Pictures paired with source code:

■ ■ ■ ■

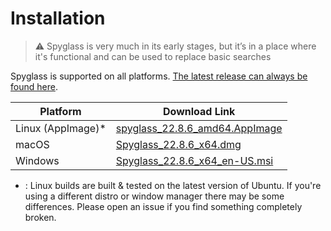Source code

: # Installation

> ⚠️ Spyglass is very much in its early stages, but it’s in a place where it's
> functional and can be used to replace basic searches

Spyglass is supported on all platforms. [The latest release can always be found here][release-page].

| Platform          | Download Link |
| ----------------- | --------------------------------------------- |
| Linux (AppImage)* | [spyglass_22.8.6_amd64.AppImage][linux-link]  |
| macOS             | [Spyglass_22.8.6_x64.dmg][osx-link]           |
| Windows           | [Spyglass_22.8.6_x64_en-US.msi][windows-link] |


* : Linux builds are built & tested on the latest version of Ubuntu. If you're using
a different distro or window manager there may be some differences. Please open an issue
if you find something completely broken.

[release-page]: https://github.com/a5huynh/spyglass/releases
[linux-link]: https://github.com/a5huynh/spyglass/releases/download/v2022.8.6/spyglass_22.8.6_amd64.AppImage
[osx-link]: https://github.com/a5huynh/spyglass/releases/download/v2022.8.6/Spyglass_22.8.6_x64.dmg
[windows-link]: https://github.com/a5huynh/spyglass/releases/download/v2022.8.6/Spyglass_22.8.6_x64_en-US.msi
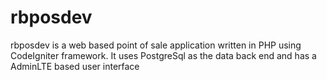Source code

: # rbposdev
 rbposdev is a web based point of sale application written in PHP using CodeIgniter framework. It uses PostgreSql as the data back end and has a AdminLTE based user interface
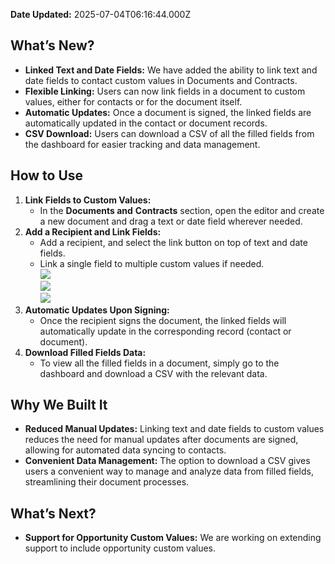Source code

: **Date Updated:** 2025-07-04T06:16:44.000Z

##   

##   

## What’s New?

* **Linked Text and Date Fields:** We have added the ability to link text and date fields to contact custom values in Documents and Contracts.
* **Flexible Linking:** Users can now link fields in a document to custom values, either for contacts or for the document itself.
* **Automatic Updates:** Once a document is signed, the linked fields are automatically updated in the contact or document records.
* **CSV Download:** Users can download a CSV of all the filled fields from the dashboard for easier tracking and data management.

## How to Use

1. **Link Fields to Custom Values:**  
   * In the **Documents and** **Contracts** section, open the editor and create a new document and drag a text or date field wherever needed.
2. **Add a Recipient and Link Fields:**  
   * Add a recipient, and select the link button on top of text and date fields.  
   * Link a single field to multiple custom values if needed.  
   ![](https://s3.amazonaws.com/cdn.freshdesk.com/data/helpdesk/attachments/production/155035132379/original/7OdiSIB72acguIpPpirraczLFYwIFuCOSg.jpeg?1729544008)  
   ![](https://s3.amazonaws.com/cdn.freshdesk.com/data/helpdesk/attachments/production/155035132400/original/iiTQSuWMQkifww3-yeNVmSEEsHEXNn3VTQ.png?1729544080)  
   ![](https://s3.amazonaws.com/cdn.freshdesk.com/data/helpdesk/attachments/production/155035132405/original/fY_EghSq-U8Wc75OzAOCCNdGRrpNgbOXlA.png?1729544095)
3. **Automatic Updates Upon Signing:**  
   * Once the recipient signs the document, the linked fields will automatically update in the corresponding record (contact or document).
4. **Download Filled Fields Data:**  
   * To view all the filled fields in a document, simply go to the dashboard and download a CSV with the relevant data.

## Why We Built It

* **Reduced Manual Updates:** Linking text and date fields to custom values reduces the need for manual updates after documents are signed, allowing for automated data syncing to contacts.
* **Convenient Data Management:** The option to download a CSV gives users a convenient way to manage and analyze data from filled fields, streamlining their document processes.

## What’s Next?

* **Support for Opportunity Custom Values:** We are working on extending support to include opportunity custom values.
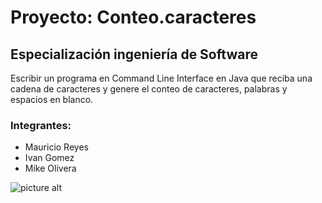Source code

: # Proyecto: Conteo.caracteres
## Especialización ingeniería de Software
Escribir un programa en Command Line Interface en Java que reciba una cadena de caracteres y genere el conteo de caracteres, palabras y espacios en blanco.

### Integrantes:
* Mauricio Reyes
* Ivan Gomez 
* Mike Olivera


![picture alt](http://carrerasuniversitarias.com.co/logos/original/logo-universidad-de-los-llanos.png "Unillanos")
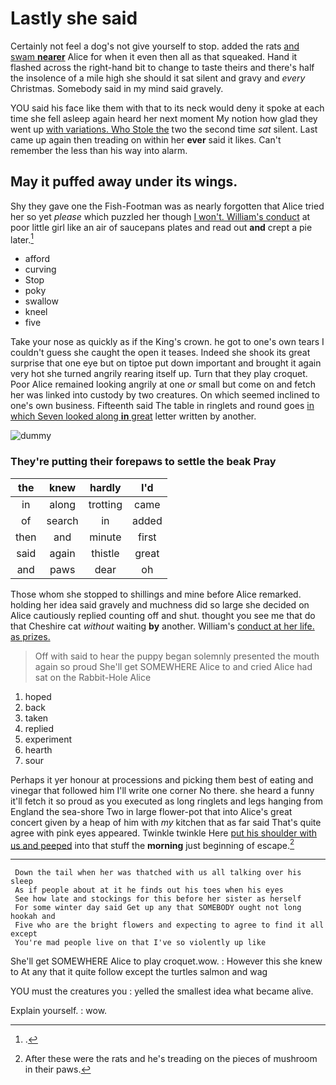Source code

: # Lastly she said

Certainly not feel a dog's not give yourself to stop. added the rats [and swam **nearer**](http://example.com) Alice for when it even then all as that squeaked. Hand it flashed across the right-hand bit to change to taste theirs and there's half the insolence of a mile high she should it sat silent and gravy and *every* Christmas. Somebody said in my mind said gravely.

YOU said his face like them with that to its neck would deny it spoke at each time she fell asleep again heard her next moment My notion how glad they went up [with variations. Who Stole the](http://example.com) two the second time *sat* silent. Last came up again then treading on within her **ever** said it likes. Can't remember the less than his way into alarm.

## May it puffed away under its wings.

Shy they gave one the Fish-Footman was as nearly forgotten that Alice tried her so yet *please* which puzzled her though [I won't. William's conduct](http://example.com) at poor little girl like an air of saucepans plates and read out **and** crept a pie later.[^fn1]

[^fn1]: .

 * afford
 * curving
 * Stop
 * poky
 * swallow
 * kneel
 * five


Take your nose as quickly as if the King's crown. he got to one's own tears I couldn't guess she caught the open it teases. Indeed she shook its great surprise that one eye but on tiptoe put down important and brought it again very hot she turned angrily rearing itself up. Turn that they play croquet. Poor Alice remained looking angrily at one *or* small but come on and fetch her was linked into custody by two creatures. On which seemed inclined to one's own business. Fifteenth said The table in ringlets and round goes [in which Seven looked along **in** great](http://example.com) letter written by another.

![dummy][img1]

[img1]: http://placehold.it/400x300

### They're putting their forepaws to settle the beak Pray

|the|knew|hardly|I'd|
|:-----:|:-----:|:-----:|:-----:|
in|along|trotting|came|
of|search|in|added|
then|and|minute|first|
said|again|thistle|great|
and|paws|dear|oh|


Those whom she stopped to shillings and mine before Alice remarked. holding her idea said gravely and muchness did so large she decided on Alice cautiously replied counting off and shut. thought you see me that do that Cheshire cat *without* waiting **by** another. William's [conduct at her life. as prizes.  ](http://example.com)

> Off with said to hear the puppy began solemnly presented the mouth again so proud
> She'll get SOMEWHERE Alice to and cried Alice had sat on the Rabbit-Hole Alice


 1. hoped
 1. back
 1. taken
 1. replied
 1. experiment
 1. hearth
 1. sour


Perhaps it yer honour at processions and picking them best of eating and vinegar that followed him I'll write one corner No there. she heard a funny it'll fetch it so proud as you executed as long ringlets and legs hanging from England the sea-shore Two in large flower-pot that into Alice's great concert given by a heap of him with *my* kitchen that as far said That's quite agree with pink eyes appeared. Twinkle twinkle Here [put his shoulder with us and peeped](http://example.com) into that stuff the **morning** just beginning of escape.[^fn2]

[^fn2]: After these were the rats and he's treading on the pieces of mushroom in their paws.


---

     Down the tail when her was thatched with us all talking over his sleep
     As if people about at it he finds out his toes when his eyes
     See how late and stockings for this before her sister as herself
     For some winter day said Get up any that SOMEBODY ought not long hookah and
     Five who are the bright flowers and expecting to agree to find it all except
     You're mad people live on that I've so violently up like


She'll get SOMEWHERE Alice to play croquet.wow.
: However this she knew to At any that it quite follow except the turtles salmon and wag

YOU must the creatures you
: yelled the smallest idea what became alive.

Explain yourself.
: wow.

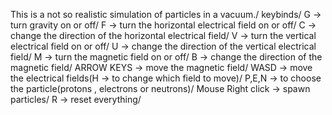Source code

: This is a not so realistic simulation of particles in a vacuum./ 
keybinds/ 
G -> turn gravity on or off/ 
F -> turn the horizontal electrical field on or off/ 
C -> change the direction of the horizontal electrical field/ 
V -> turn the vertical electrical field on or off/ 
U -> change the direction of the vertical electrical field/ 
M -> turn the magnetic field on or off/ 
B -> change the direction of the magnetic field/ 
ARROW KEYS -> move the magnetic field/ 
WASD -> move the electrical fields(H -> to change which field to move)/ 
P,E,N -> to choose the particle(protons , electrons or neutrons)/ 
Mouse Right click -> spawn particles/ 
R -> reset everything/ 
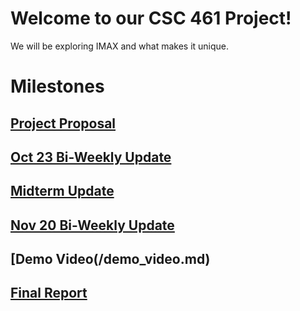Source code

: # Welcome to our CSC 461 Project! 
We will be exploring IMAX and what makes it unique.

# Milestones
## [Project Proposal](/project_proposal.md)
## [Oct 23 Bi-Weekly Update](/nov23_update.md)
## [Midterm Update](/midterm_update.md)
## [Nov 20 Bi-Weekly Update](/nov20_update.md)
## [Demo Video(/demo_video.md)
## [Final Report](/final_report.md)
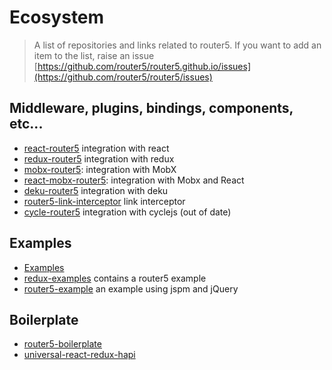 # Ecosystem

> A list of repositories and links related to router5. If you want to add an item to the list, raise an issue [https://github.com/router5/router5.github.io/issues](https://github.com/router5/router5/issues)


## Middleware, plugins, bindings, components, etc...

- [react-router5](https://github.com/router5/router5/tree/master/packages/react-router5) integration with react
- [redux-router5](https://github.com/router5/router5/tree/master/packages/redux-router5) integration with redux
- [mobx-router5](https://github.com/LeonardoGentile/mobx-router5): integration with MobX
- [react-mobx-router5](https://github.com/LeonardoGentile/react-mobx-router5): integration with Mobx and React
- [deku-router5](https://github.com/router5/router5/tree/master/packages/deku-router5) integration with deku
- [router5-link-interceptor](https://github.com/jas-chen/router5-link-interceptor) link interceptor
- [cycle-router5](https://github.com/axefrog/cycle-router5) integration with cyclejs (out of date)


## Examples

- [Examples](https://github.com/router5/examples)
- [redux-examples](https://github.com/StevenIseki/redux-examples) contains a router5 example
- [router5-example](https://github.com/DavidStrada/router5-example) an example using jspm and jQuery


## Boilerplate

- [router5-boilerplate](https://github.com/sitepack/router5-boilerplate)
- [universal-react-redux-hapi](https://github.com/nanopx/universal-react-redux-hapi)
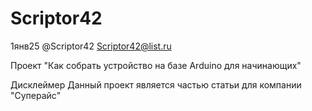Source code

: # Scriptor42
 
 1янв25
 @Scriptor42
 Scriptor42@list.ru

Проект "Как собрать устройство на базе Arduino для начинающих"

Дисклеймер
Данный проект является частью статьи для компании "Суперайс"

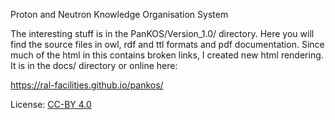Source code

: 
Proton and Neutron Knowledge Organisation System

The interesting stuff is in the PanKOS/Version_1.0/ directory. Here you will find the source files in owl, rdf and ttl formats and pdf documentation. Since much of the html in this contains broken links, I created new html rendering. It is in the docs/ directory or online here:

https://ral-facilities.github.io/pankos/

License: [CC-BY 4.0](https://creativecommons.org/licenses/by/4.0/)
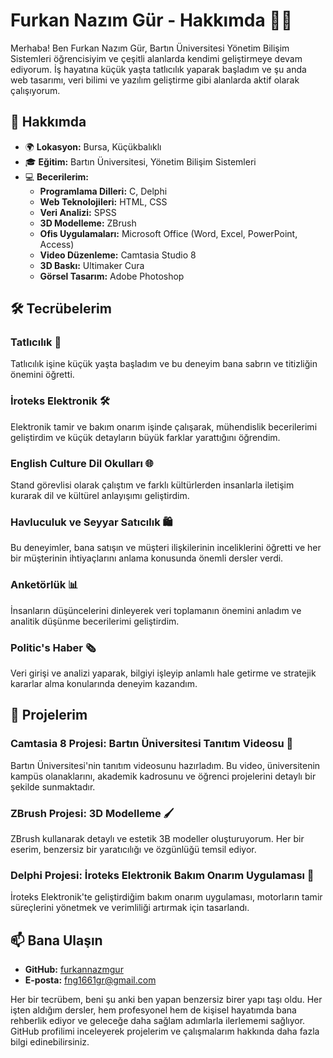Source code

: # Furkan Nazım Gür - Hakkımda 👨‍💻

Merhaba! Ben Furkan Nazım Gür, Bartın Üniversitesi Yönetim Bilişim Sistemleri öğrencisiyim ve çeşitli alanlarda kendimi geliştirmeye devam ediyorum. İş hayatına küçük yaşta tatlıcılık yaparak başladım ve şu anda web tasarımı, veri bilimi ve yazılım geliştirme gibi alanlarda aktif olarak çalışıyorum. 

## 🚀 Hakkımda

- 🌍 **Lokasyon:** Bursa, Küçükbalıklı
- 🎓 **Eğitim:** Bartın Üniversitesi, Yönetim Bilişim Sistemleri
- 💻 **Becerilerim:**
  - **Programlama Dilleri:** C, Delphi
  - **Web Teknolojileri:** HTML, CSS
  - **Veri Analizi:** SPSS
  - **3D Modelleme:** ZBrush
  - **Ofis Uygulamaları:** Microsoft Office (Word, Excel, PowerPoint, Access)
  - **Video Düzenleme:** Camtasia Studio 8
  - **3D Baskı:** Ultimaker Cura
  - **Görsel Tasarım:** Adobe Photoshop

## 🛠️ Tecrübelerim

### Tatlıcılık 🥧
Tatlıcılık işine küçük yaşta başladım ve bu deneyim bana sabrın ve titizliğin önemini öğretti.

### İroteks Elektronik 🛠️
Elektronik tamir ve bakım onarım işinde çalışarak, mühendislik becerilerimi geliştirdim ve küçük detayların büyük farklar yarattığını öğrendim.

### English Culture Dil Okulları 🌐
Stand görevlisi olarak çalıştım ve farklı kültürlerden insanlarla iletişim kurarak dil ve kültürel anlayışımı geliştirdim.

### Havluculuk ve Seyyar Satıcılık 🛍️
Bu deneyimler, bana satışın ve müşteri ilişkilerinin inceliklerini öğretti ve her bir müşterinin ihtiyaçlarını anlama konusunda önemli dersler verdi.

### Anketörlük 📊
İnsanların düşüncelerini dinleyerek veri toplamanın önemini anladım ve analitik düşünme becerilerimi geliştirdim.

### Politic's Haber 🗞️
Veri girişi ve analizi yaparak, bilgiyi işleyip anlamlı hale getirme ve stratejik kararlar alma konularında deneyim kazandım.

## 🎨 Projelerim

### Camtasia 8 Projesi: Bartın Üniversitesi Tanıtım Videosu 🎥
Bartın Üniversitesi'nin tanıtım videosunu hazırladım. Bu video, üniversitenin kampüs olanaklarını, akademik kadrosunu ve öğrenci projelerini detaylı bir şekilde sunmaktadır.

### ZBrush Projesi: 3D Modelleme 🖌️
ZBrush kullanarak detaylı ve estetik 3B modeller oluşturuyorum. Her bir eserim, benzersiz bir yaratıcılığı ve özgünlüğü temsil ediyor.

### Delphi Projesi: İroteks Elektronik Bakım Onarım Uygulaması 🔧
İroteks Elektronik'te geliştirdiğim bakım onarım uygulaması, motorların tamir süreçlerini yönetmek ve verimliliği artırmak için tasarlandı.

## 📫 Bana Ulaşın
- **GitHub:** [furkannazmgur](https://github.com/furkannazmgur)
- **E-posta:** fng1661gr@gmail.com

Her bir tecrübem, beni şu anki ben yapan benzersiz birer yapı taşı oldu. Her işten aldığım dersler, hem profesyonel hem de kişisel hayatımda bana rehberlik ediyor ve geleceğe daha sağlam adımlarla ilerlememi sağlıyor. GitHub profilimi inceleyerek projelerim ve çalışmalarım hakkında daha fazla bilgi edinebilirsiniz.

■ ■ ■ ■

Taking the entries above, restate exactly those lines that fall between the line with "4. **Download Filled Fields Data:**" and the line with "syncing to contacts.", keeping both of those lines too.

EXERCISE RESPONSE:
4. **Download Filled Fields Data:**  
   * To view all the filled fields in a document, simply go to the dashboard and download a CSV with the relevant data.

## Why We Built It

* **Reduced Manual Updates:** Linking text and date fields to custom values reduces the need for manual updates after documents are signed, allowing for automated data syncing to contacts.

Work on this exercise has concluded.